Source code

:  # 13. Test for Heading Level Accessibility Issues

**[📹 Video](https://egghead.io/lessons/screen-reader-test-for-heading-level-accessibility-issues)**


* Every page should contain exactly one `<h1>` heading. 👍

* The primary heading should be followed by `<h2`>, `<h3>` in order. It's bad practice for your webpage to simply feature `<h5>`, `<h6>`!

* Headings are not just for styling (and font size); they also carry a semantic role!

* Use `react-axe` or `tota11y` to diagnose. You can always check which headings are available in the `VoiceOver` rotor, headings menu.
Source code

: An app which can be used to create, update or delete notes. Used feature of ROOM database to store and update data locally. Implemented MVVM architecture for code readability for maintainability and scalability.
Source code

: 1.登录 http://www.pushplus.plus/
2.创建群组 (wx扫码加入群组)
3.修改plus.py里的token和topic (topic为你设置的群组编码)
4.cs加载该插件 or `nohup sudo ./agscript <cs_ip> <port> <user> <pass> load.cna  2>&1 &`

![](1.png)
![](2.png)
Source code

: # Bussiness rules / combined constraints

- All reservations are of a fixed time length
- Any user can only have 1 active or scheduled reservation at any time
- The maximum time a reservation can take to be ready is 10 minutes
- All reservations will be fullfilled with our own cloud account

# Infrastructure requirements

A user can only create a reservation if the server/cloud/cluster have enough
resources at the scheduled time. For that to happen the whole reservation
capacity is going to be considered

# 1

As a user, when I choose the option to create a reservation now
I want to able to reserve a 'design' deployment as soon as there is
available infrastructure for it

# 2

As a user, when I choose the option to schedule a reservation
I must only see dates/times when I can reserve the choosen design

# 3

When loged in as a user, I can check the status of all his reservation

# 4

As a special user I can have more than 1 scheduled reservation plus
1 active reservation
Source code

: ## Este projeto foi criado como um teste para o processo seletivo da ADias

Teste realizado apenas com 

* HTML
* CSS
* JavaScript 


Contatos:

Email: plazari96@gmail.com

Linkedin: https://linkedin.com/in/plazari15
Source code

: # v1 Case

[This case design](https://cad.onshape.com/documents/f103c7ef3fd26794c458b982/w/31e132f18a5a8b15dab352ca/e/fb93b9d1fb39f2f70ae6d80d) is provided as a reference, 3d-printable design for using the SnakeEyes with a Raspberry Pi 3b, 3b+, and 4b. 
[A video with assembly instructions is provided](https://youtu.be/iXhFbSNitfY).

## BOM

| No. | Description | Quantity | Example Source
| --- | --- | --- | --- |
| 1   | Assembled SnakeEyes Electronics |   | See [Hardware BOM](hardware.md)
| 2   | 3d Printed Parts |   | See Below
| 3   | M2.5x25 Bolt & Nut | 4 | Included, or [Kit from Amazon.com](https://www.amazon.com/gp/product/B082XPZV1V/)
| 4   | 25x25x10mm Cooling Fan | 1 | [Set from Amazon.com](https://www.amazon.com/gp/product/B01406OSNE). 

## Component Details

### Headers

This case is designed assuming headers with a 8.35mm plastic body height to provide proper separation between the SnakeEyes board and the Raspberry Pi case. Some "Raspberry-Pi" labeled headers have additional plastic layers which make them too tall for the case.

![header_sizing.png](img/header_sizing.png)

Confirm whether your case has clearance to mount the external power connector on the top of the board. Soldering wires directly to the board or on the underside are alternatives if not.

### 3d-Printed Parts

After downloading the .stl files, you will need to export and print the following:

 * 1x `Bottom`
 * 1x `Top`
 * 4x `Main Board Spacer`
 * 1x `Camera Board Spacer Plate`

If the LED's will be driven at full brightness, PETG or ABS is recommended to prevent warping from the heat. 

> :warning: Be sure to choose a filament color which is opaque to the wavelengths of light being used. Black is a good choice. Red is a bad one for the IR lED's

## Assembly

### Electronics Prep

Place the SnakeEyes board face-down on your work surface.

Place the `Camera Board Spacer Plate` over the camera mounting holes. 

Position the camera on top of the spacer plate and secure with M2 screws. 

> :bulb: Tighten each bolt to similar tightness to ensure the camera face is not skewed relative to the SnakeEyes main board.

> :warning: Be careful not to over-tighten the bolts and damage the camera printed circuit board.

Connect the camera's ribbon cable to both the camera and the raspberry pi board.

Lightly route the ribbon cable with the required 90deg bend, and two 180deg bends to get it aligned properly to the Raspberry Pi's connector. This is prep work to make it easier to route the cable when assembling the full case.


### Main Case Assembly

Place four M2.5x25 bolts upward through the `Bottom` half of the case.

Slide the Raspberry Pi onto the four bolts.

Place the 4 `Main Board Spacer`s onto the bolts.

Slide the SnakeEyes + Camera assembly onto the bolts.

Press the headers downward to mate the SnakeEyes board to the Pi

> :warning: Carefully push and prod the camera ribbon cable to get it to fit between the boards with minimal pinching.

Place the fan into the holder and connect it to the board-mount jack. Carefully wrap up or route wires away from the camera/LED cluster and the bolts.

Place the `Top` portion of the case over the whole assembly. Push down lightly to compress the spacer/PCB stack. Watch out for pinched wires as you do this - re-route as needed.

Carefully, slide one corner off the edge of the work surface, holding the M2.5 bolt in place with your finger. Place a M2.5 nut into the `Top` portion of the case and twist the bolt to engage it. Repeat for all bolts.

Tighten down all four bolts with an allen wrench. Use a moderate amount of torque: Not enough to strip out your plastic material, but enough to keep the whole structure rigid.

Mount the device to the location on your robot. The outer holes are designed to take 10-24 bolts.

━━━━━━━━

■ PROBLEM DESCRIPTION
What's wanted is a faithful copy of each entry above.

■ EXERCISE RESPONSE
Source code

:  # 13. Test for Heading Level Accessibility Issues

**[📹 Video](https://egghead.io/lessons/screen-reader-test-for-heading-level-accessibility-issues)**


* Every page should contain exactly one `<h1>` heading. 👍

* The primary heading should be followed by `<h2`>, `<h3>` in order. It's bad practice for your webpage to simply feature `<h5>`, `<h6>`!

* Headings are not just for styling (and font size); they also carry a semantic role!

* Use `react-axe` or `tota11y` to diagnose. You can always check which headings are available in the `VoiceOver` rotor, headings menu.
Source code

: An app which can be used to create, update or delete notes. Used feature of ROOM database to store and update data locally. Implemented MVVM architecture for code readability for maintainability and scalability.
Source code

: 1.登录 http://www.pushplus.plus/
2.创建群组 (wx扫码加入群组)
3.修改plus.py里的token和topic (topic为你设置的群组编码)
4.cs加载该插件 or `nohup sudo ./agscript <cs_ip> <port> <user> <pass> load.cna  2>&1 &`

![](1.png)
![](2.png)
Source code

: # Bussiness rules / combined constraints

- All reservations are of a fixed time length
- Any user can only have 1 active or scheduled reservation at any time
- The maximum time a reservation can take to be ready is 10 minutes
- All reservations will be fullfilled with our own cloud account

# Infrastructure requirements

A user can only create a reservation if the server/cloud/cluster have enough
resources at the scheduled time. For that to happen the whole reservation
capacity is going to be considered

# 1

As a user, when I choose the option to create a reservation now
I want to able to reserve a 'design' deployment as soon as there is
available infrastructure for it

# 2

As a user, when I choose the option to schedule a reservation
I must only see dates/times when I can reserve the choosen design

# 3

When loged in as a user, I can check the status of all his reservation

# 4

As a special user I can have more than 1 scheduled reservation plus
1 active reservation
Source code

: ## Este projeto foi criado como um teste para o processo seletivo da ADias

Teste realizado apenas com 

* HTML
* CSS
* JavaScript 


Contatos:

Email: plazari96@gmail.com

Linkedin: https://linkedin.com/in/plazari15
Source code

: # v1 Case

[This case design](https://cad.onshape.com/documents/f103c7ef3fd26794c458b982/w/31e132f18a5a8b15dab352ca/e/fb93b9d1fb39f2f70ae6d80d) is provided as a reference, 3d-printable design for using the SnakeEyes with a Raspberry Pi 3b, 3b+, and 4b. 
[A video with assembly instructions is provided](https://youtu.be/iXhFbSNitfY).

## BOM

| No. | Description | Quantity | Example Source
| --- | --- | --- | --- |
| 1   | Assembled SnakeEyes Electronics |   | See [Hardware BOM](hardware.md)
| 2   | 3d Printed Parts |   | See Below
| 3   | M2.5x25 Bolt & Nut | 4 | Included, or [Kit from Amazon.com](https://www.amazon.com/gp/product/B082XPZV1V/)
| 4   | 25x25x10mm Cooling Fan | 1 | [Set from Amazon.com](https://www.amazon.com/gp/product/B01406OSNE). 

## Component Details

### Headers

This case is designed assuming headers with a 8.35mm plastic body height to provide proper separation between the SnakeEyes board and the Raspberry Pi case. Some "Raspberry-Pi" labeled headers have additional plastic layers which make them too tall for the case.

![header_sizing.png](img/header_sizing.png)

Confirm whether your case has clearance to mount the external power connector on the top of the board. Soldering wires directly to the board or on the underside are alternatives if not.

### 3d-Printed Parts

After downloading the .stl files, you will need to export and print the following:

 * 1x `Bottom`
 * 1x `Top`
 * 4x `Main Board Spacer`
 * 1x `Camera Board Spacer Plate`

If the LED's will be driven at full brightness, PETG or ABS is recommended to prevent warping from the heat. 

> :warning: Be sure to choose a filament color which is opaque to the wavelengths of light being used. Black is a good choice. Red is a bad one for the IR lED's

## Assembly

### Electronics Prep

Place the SnakeEyes board face-down on your work surface.

Place the `Camera Board Spacer Plate` over the camera mounting holes. 

Position the camera on top of the spacer plate and secure with M2 screws. 

> :bulb: Tighten each bolt to similar tightness to ensure the camera face is not skewed relative to the SnakeEyes main board.

> :warning: Be careful not to over-tighten the bolts and damage the camera printed circuit board.

Connect the camera's ribbon cable to both the camera and the raspberry pi board.

Lightly route the ribbon cable with the required 90deg bend, and two 180deg bends to get it aligned properly to the Raspberry Pi's connector. This is prep work to make it easier to route the cable when assembling the full case.


### Main Case Assembly

Place four M2.5x25 bolts upward through the `Bottom` half of the case.

Slide the Raspberry Pi onto the four bolts.

Place the 4 `Main Board Spacer`s onto the bolts.

Slide the SnakeEyes + Camera assembly onto the bolts.

Press the headers downward to mate the SnakeEyes board to the Pi

> :warning: Carefully push and prod the camera ribbon cable to get it to fit between the boards with minimal pinching.

Place the fan into the holder and connect it to the board-mount jack. Carefully wrap up or route wires away from the camera/LED cluster and the bolts.

Place the `Top` portion of the case over the whole assembly. Push down lightly to compress the spacer/PCB stack. Watch out for pinched wires as you do this - re-route as needed.

Carefully, slide one corner off the edge of the work surface, holding the M2.5 bolt in place with your finger. Place a M2.5 nut into the `Top` portion of the case and twist the bolt to engage it. Repeat for all bolts.

Tighten down all four bolts with an allen wrench. Use a moderate amount of torque: Not enough to strip out your plastic material, but enough to keep the whole structure rigid.

Mount the device to the location on your robot. The outer holes are designed to take 10-24 bolts.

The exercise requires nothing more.